Please state how many lines in the records contain the string "관련있는", with no words besides the number.

-*-*-

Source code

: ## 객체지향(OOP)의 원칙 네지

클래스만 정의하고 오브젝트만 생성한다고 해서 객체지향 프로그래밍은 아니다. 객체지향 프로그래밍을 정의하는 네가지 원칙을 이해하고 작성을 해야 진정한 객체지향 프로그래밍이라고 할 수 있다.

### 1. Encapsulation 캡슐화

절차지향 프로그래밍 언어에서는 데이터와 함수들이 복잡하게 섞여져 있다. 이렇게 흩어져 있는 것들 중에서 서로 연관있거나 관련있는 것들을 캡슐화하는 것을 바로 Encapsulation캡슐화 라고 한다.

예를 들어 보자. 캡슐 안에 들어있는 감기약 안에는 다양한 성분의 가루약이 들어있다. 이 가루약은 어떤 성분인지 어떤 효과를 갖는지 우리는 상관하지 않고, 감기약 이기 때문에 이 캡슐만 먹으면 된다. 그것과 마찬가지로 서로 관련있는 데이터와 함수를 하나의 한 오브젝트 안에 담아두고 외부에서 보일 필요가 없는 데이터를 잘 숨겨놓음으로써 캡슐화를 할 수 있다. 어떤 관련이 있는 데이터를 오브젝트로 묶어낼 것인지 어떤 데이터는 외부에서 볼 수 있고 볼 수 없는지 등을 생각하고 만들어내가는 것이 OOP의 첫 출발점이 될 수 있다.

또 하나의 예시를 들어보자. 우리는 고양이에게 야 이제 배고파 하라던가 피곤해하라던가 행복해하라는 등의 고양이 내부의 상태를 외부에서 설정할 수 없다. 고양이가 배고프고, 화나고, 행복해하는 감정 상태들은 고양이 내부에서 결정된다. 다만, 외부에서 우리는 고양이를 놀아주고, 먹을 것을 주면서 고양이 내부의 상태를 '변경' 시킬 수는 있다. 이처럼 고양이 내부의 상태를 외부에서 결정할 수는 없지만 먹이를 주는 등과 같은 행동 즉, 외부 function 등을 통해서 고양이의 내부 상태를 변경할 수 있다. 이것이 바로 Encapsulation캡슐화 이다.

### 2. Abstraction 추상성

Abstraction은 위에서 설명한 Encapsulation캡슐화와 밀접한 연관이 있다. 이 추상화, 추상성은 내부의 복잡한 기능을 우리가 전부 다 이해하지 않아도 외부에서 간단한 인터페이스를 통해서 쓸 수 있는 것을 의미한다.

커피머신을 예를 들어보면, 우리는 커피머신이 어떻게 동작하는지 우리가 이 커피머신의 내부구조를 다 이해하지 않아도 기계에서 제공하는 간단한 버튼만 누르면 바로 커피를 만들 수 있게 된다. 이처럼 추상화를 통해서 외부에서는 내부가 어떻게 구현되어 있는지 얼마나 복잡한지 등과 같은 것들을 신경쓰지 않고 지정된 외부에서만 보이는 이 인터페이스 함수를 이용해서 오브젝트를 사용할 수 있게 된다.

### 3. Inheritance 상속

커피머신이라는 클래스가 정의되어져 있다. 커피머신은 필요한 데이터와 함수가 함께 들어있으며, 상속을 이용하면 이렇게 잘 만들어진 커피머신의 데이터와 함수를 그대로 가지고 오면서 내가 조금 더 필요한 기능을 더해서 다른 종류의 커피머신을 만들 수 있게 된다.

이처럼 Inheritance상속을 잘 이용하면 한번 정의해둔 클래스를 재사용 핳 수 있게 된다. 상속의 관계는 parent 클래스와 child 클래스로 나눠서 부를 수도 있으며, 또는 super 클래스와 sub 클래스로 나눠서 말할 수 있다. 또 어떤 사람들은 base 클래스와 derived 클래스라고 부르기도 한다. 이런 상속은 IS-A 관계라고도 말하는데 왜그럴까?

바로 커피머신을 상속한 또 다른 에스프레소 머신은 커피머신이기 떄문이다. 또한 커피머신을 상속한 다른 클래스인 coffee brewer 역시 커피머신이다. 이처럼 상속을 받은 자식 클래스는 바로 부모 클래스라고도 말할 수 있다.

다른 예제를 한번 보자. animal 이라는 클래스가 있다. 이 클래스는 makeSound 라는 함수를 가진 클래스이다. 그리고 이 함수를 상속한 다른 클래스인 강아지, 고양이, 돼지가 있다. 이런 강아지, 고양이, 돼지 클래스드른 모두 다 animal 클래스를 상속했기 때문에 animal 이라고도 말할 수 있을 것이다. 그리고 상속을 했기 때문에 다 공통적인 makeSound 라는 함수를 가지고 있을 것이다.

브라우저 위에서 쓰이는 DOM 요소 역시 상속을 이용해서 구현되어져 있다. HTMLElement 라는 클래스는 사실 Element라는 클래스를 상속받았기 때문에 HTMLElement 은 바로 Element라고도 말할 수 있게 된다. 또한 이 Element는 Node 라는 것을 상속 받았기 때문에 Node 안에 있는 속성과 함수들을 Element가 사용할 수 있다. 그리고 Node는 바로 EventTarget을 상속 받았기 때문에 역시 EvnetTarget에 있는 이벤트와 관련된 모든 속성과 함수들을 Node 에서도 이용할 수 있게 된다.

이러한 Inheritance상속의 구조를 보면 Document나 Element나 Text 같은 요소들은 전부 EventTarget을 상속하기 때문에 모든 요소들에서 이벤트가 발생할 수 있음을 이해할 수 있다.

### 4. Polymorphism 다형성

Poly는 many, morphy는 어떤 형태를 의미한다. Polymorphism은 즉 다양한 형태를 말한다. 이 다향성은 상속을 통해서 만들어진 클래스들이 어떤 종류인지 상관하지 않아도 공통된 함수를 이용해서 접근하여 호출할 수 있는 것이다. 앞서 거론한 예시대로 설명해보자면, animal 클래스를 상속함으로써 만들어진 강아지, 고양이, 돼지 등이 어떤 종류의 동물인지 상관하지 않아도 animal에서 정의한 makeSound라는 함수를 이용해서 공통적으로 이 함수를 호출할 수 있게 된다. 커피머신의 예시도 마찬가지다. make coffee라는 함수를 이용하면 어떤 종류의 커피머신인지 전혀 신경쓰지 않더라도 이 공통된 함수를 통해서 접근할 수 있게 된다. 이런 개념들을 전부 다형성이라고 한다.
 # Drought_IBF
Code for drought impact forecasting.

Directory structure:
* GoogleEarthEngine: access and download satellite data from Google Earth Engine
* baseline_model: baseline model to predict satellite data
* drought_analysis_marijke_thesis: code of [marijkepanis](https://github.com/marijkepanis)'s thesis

-*-*-

Written response —
2